180 F2d 246 Byrd v. American Guarantee and Liability Ins Co

180 F.2d 246


No. 6002.

United States Court of Appeals Fourth Circuit.

Argued January 12, 1950.

Decided February 23, 1950.


Louis B. Fine, Norfolk, Va., for appellant.


Tazewell Taylor, Jr., Norfolk, Va. (I. W. Jacobs, Norfolk, Va., on brief) for appellee.


Before SOPER and DOBIE, Circuit Judges, and WARLICK, District Judge.


WARLICK, District Judge.


Plaintiff, appellant, brings this action to have her rights determined under the terms of an insurance policy issued by the defendant to one Hubert C. Williams and covering a 1941 Ford DeLuxe Coupe, Serial No. 1, Motor No. 18-6256250.


Elbert Lawson, the intestate of plaintiff, lost his life while riding on a truck belonging to the Norfolk Dredging Company when a collision came about between the truck on which he was riding and the Ford DeLuxe Coupe mentioned above and then driven by Horace P. Heath as its owner and who was then traveling alone in the early hours of December 6, 1946, Williams, the insured, in the policy of insurance was not present at the time of the accident and knew nothing about it for some days after it took place.

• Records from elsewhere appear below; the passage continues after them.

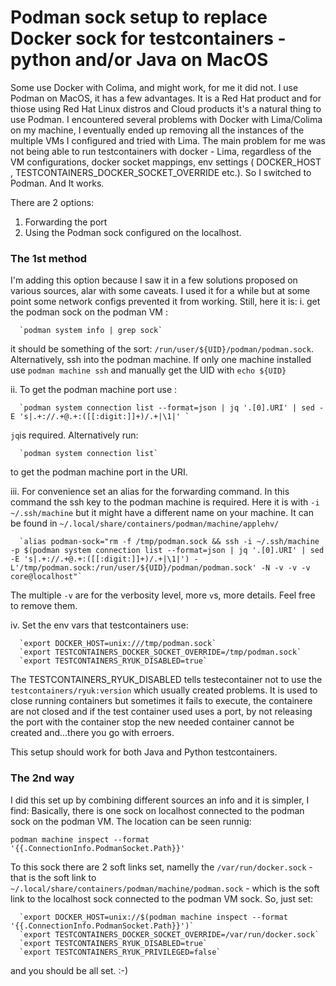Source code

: # Podman sock setup to replace Docker sock for testcontainers - python and/or Java on MacOS

Some use Docker with Colima, and might work, for me it did not. 
I use Podman on MacOS, it has a few advantages. It is a Red Hat product and for thiose using Red Hat Linux distros and Cloud products it's a natural thing to use Podman.
I encountered several problems with Docker with Lima/Colima on my machine, I eventually ended up removing all the instances of the multiple VMs I configured and tried with Lima. The main problem for me was not being able to run testcontainers with docker - Lima, regardless of the VM configurations, docker socket mappings, env settings ( DOCKER_HOST ,
TESTCONTAINERS_DOCKER_SOCKET_OVERRIDE etc.). So I switched to Podman. And It works.

There are 2 options:
  1. Forwarding the port
  2. Using the Podman sock configured on the localhost.

### The 1st method 
I'm adding this option because I saw it in a few solutions proposed on various sources, alar with some caveats. I used it for a while but at some point some network configs prevented it from working. Still, here it is:
  i. get the podman sock on the podman VM : 
  
      `podman system info | grep sock`
      
it should be something of the sort: `/run/user/${UID}/podman/podman.sock`. Alternatively, ssh into the podman machine. If only one machine installed use `podman machine ssh` and manually get the UID with `echo ${UID}`

  ii. To get the podman machine port use :
  
      `podman system connection list --format=json | jq '.[0].URI' | sed -E 's|.+://.+@.+:([[:digit:]]+)/.+|\1|' ` 
      
`jq`is required. Alternatively run:

      `podman system connection list` 
      
to get the podman machine port in the URI. 

  iii. For convenience set an alias for the forwarding command. In this command the ssh key to the podman machine is required. Here it is with `-i ~/.ssh/machine` but it might have a different name on your machine. It can be found in `~/.local/share/containers/podman/machine/applehv/`
      
      `alias podman-sock="rm -f /tmp/podman.sock && ssh -i ~/.ssh/machine -p $(podman system connection list --format=json | jq '.[0].URI' | sed -E 's|.+://.+@.+:([[:digit:]]+)/.+|\1|') -L'/tmp/podman.sock:/run/user/${UID}/podman/podman.sock' -N -v -v -v core@localhost"`
      
The multiple `-v` are for the verbosity level, more `v`s, more details. Feel free to remove them.

  iv. Set the env vars that testcontainers use:
  
      `export DOCKER_HOST=unix:///tmp/podman.sock`
      `export TESTCONTAINERS_DOCKER_SOCKET_OVERRIDE=/tmp/podman.sock`
      `export TESTCONTAINERS_RYUK_DISABLED=true`
      
The TESTCONTAINERS_RYUK_DISABLED tells testecontainer not to use the `testcontainers/ryuk:version` which usually created problems. It is used to close running containers but sometimes it fails to execute, the containere are not closed and if the test container used uses a port, by not releasing the port with the container stop the new needed container cannot be created and...there you go with erroers.

This setup should work for both Java and Python testcontainers. 

### The 2nd way
I did this set up by combining different sources an info and it is simpler, I find:
Basically, there is one sock on localhost connected to the podman sock on the podman VM. The location can be seen runnig: 

  `podman machine inspect --format '{{.ConnectionInfo.PodmanSocket.Path}}'`
  
To this sock there are 2 soft links set, namelly the `/var/run/docker.sock` - that is the soft link to `~/.local/share/containers/podman/machine/podman.sock` - which is the soft link to the localhost sock connected to the podman VM sock.
So, just set: 

      `export DOCKER_HOST=unix://$(podman machine inspect --format '{{.ConnectionInfo.PodmanSocket.Path}}')`
      `export TESTCONTAINERS_DOCKER_SOCKET_OVERRIDE=/var/run/docker.sock`
      `export TESTCONTAINERS_RYUK_DISABLED=true`
      `export TESTCONTAINERS_RYUK_PRIVILEGED=false`
      
and you should be all set. :-)
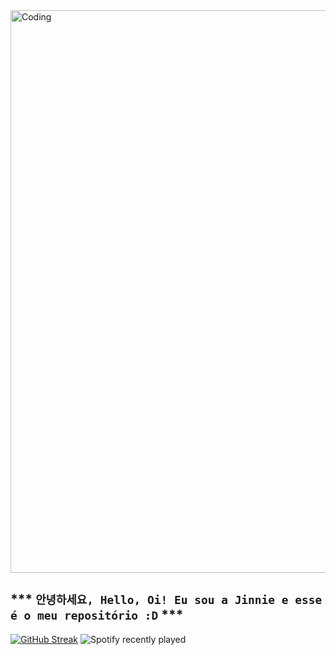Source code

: <img align="Center" alt="Coding" width="900" src="https://i.pinimg.com/originals/7b/1b/b6/7b1bb67b642f2665a0709a26e57300e1.gif">

## *** ` 안녕하세요, Hello, Oi! Eu sou a Jinnie e esse é o meu repositório :D ` ***

[![GitHub Streak](http://github-readme-streak-stats.herokuapp.com?user=aflaviarv&theme=material-palenight&border_radius=7&locale=pt-br&date_format=%5BY.%5Dn.j)](https://git.io/streak-stats) ![Spotify recently played](https://spotify-recently-played-readme.vercel.app/api?user=12144321314&unique=true)
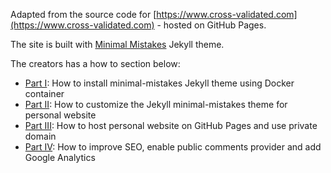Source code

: 

Adapted from the source code for [https://www.cross-validated.com](https://www.cross-validated.com) - hosted on GitHub Pages. 

The site is built with [Minimal Mistakes](https://github.com/mmistakes/minimal-mistakes) Jekyll theme. 



The creators has a how to section below:
 
- [Part I](https://www.cross-validated.com/Personal-website-with-Minimal-Mistakes-Jekyll-Theme-HOWTO-Part-I/): How to install minimal-mistakes Jekyll theme using Docker container
- [Part II](https://www.cross-validated.com/Personal-website-with-Minimal-Mistakes-Jekyll-Theme-HOWTO-Part-II/): How to customize the Jekyll minimal-mistakes theme for personal website
- [Part III](https://www.cross-validated.com/Personal-website-with-Minimal-Mistakes-Jekyll-Theme-HOWTO-Part-III/): How to host personal website on GitHub Pages and use private domain
- [Part IV](https://www.cross-validated.com/Personal-website-with-Minimal-Mistakes-Jekyll-Theme-HOWTO-Part-IV/): How to improve SEO, enable public comments provider and add Google Analytics


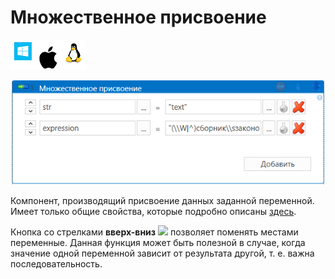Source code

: # Множественное присвоение

![](<../../../.gitbook/assets/image (100) (1) (1) (1) (1) (1) (1) (10) (189).png>)

![](<../../../.gitbook/assets/Множественное присвоение.png>)

Компонент, производящий присвоение данных заданной переменной.
Имеет только общие свойства, которые подробно описаны [здесь](https://docs.primo-rpa.ru/primo-rpa/primo-studio/process/elements).

Кнопка со стрелками **вверх-вниз** ![](<../../../.gitbook/assets/Кнопка во мн.присвоении.png.png>) позволяет поменять местами переменные. Данная функция может быть полезной в случае, когда значение одной переменной зависит от результата другой, т. е. важна последовательность. 


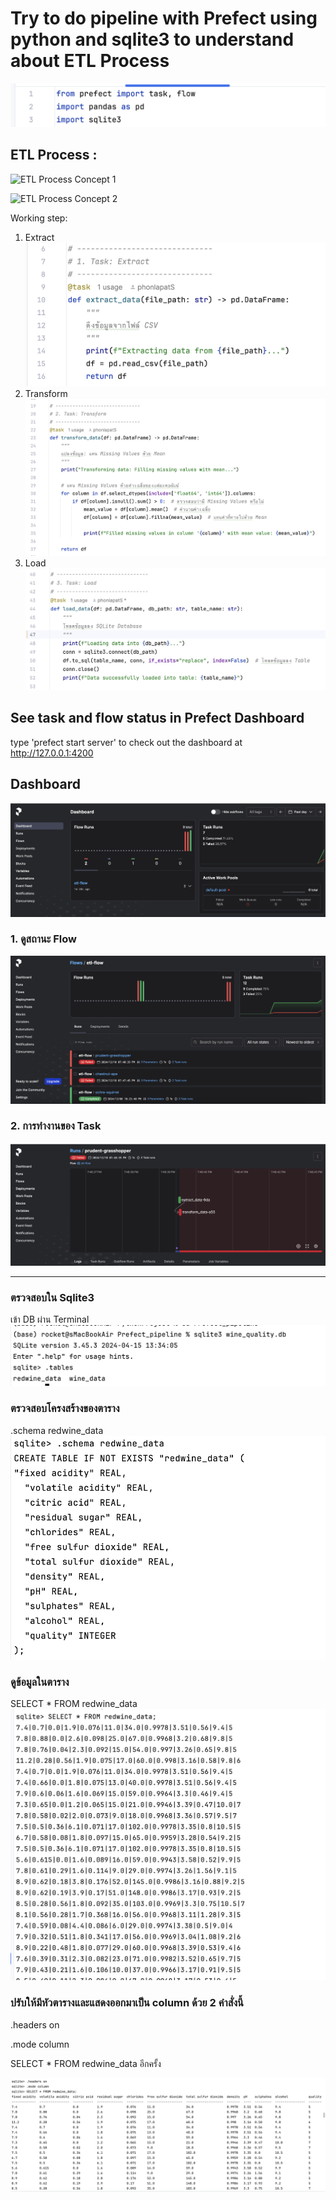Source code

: # Try to do pipeline with Prefect using python and sqlite3 to understand about ETL Process
![Library that used in this project](images/library.png)

## ETL Process : 

![ETL Process Concept 1](https://github.com/user-attachments/assets/81e72b4e-7814-411e-9a3a-6dfbf59e8d48)

![ETL Process Concept 2](https://github.com/user-attachments/assets/404a6b8d-da9f-4348-a59a-40dbd0f5a5ac)

Working step:
1. Extract
   ![Extract step](images/extract.png)
2. Transform
   ![Transform step](images/transform.png)
3. Load
   ![Load step](images/load.png)


## See task and flow status in Prefect Dashboard
type 'prefect start server' to check out the dashboard at http://127.0.0.1:4200

## Dashboard
![Prefect Dashboard](images/Dashboard.png)

### 1. ดูสถานะ Flow
![ภาพ Flow Overview](images/flow_overview.png)

### 2. การทำงานของ Task
![ภาพ Task Details](images/Task.png)

---

### ตรวจสอบใน Sqlite3
เข้า DB ผ่าน Terminal
![Use database](images/use_winedata_db.png)

### ตรวจสอบโครงสร้างของตาราง
.schema redwine_data
![See table structure](images/table_structure.png)

### ดูข้อมูลในตาราง
SELECT * FROM redwine_data
![See table data](images/see_data.png)

### ปรับให้มีหัวตารางและแสดงออกมาเป็น column ด้วย 2 คำสั่งนี้

.headers on

.mode column

SELECT * FROM redwine_data อีกครั้ง

![Justify Table](images/justify_table.png)
  


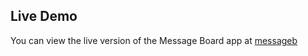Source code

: ## Live Demo
You can view the live version of the Message Board app at [messageb
](https://dashboard.heroku.com/apps/messageb)

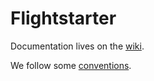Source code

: # Flightstarter

Documentation lives on the [wiki](https://github.com/prateeksan/flightstarter/wiki).

We follow some [conventions](https://github.com/prateeksan/flightstarter/wiki/Conventions).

Subsequent to the death of Elbert Lawson plaintiff qualified on his estate and on January 3, 1947 instituted her action in the Court of Law and Chancery of the City of Norfolk, Virginia, against Horace Pugh Heath, Hubert C. Williams, Roy M. Denson and the Norfolk Dredging Company, a corporation, to recover for his death, and in due time, namely, on July 2, 1947, was awarded a verdict against the defendants, Horace P. Heath and Hubert C. Williams in the sum of $15,000, the other named defendants being exonerated by the jury in the trial of the cause. Neither Horace P. Heath nor Hubert C. Williams filed answer or made any contest to the said action on the part of the plaintiff herein, the judgment being taken in their absence and against them by default. The allegations of the complaint were to the effect that the automobile in collision with the truck on which the plaintiffs' intestate was riding was owned by the defendant Williams, and driven by Heath with the consent of Williams. The execution issued being returned unsatisfied.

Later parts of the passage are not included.